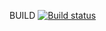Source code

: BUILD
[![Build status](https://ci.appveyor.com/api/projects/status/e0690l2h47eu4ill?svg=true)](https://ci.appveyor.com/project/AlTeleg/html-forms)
□ □ □
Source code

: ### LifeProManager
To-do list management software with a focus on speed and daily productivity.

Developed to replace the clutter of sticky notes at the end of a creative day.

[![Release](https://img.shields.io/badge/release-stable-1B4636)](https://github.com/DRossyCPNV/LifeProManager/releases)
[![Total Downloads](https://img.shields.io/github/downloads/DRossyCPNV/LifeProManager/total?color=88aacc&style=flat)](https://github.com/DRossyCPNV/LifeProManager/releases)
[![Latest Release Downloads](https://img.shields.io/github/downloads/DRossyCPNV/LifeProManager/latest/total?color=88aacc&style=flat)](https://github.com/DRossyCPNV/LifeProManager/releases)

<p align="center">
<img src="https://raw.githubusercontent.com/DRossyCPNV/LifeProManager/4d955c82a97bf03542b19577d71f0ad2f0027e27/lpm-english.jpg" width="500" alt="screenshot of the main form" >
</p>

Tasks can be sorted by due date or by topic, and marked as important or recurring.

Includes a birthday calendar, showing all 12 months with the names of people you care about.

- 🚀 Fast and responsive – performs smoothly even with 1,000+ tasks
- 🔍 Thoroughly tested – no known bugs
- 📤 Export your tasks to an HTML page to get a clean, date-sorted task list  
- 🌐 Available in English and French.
□ □ □
● **WHAT IS EXPECTED**
What you return should be exactly the lines above, starting at the one with "- 📤 Export your" and ending at the one with "- 🌐 Available in English and French.", and nothing else.

● **ANSWER SECTION**
- 📤 Export your tasks to an HTML page to get a clean, date-sorted task list  
- 🌐 Available in English and French.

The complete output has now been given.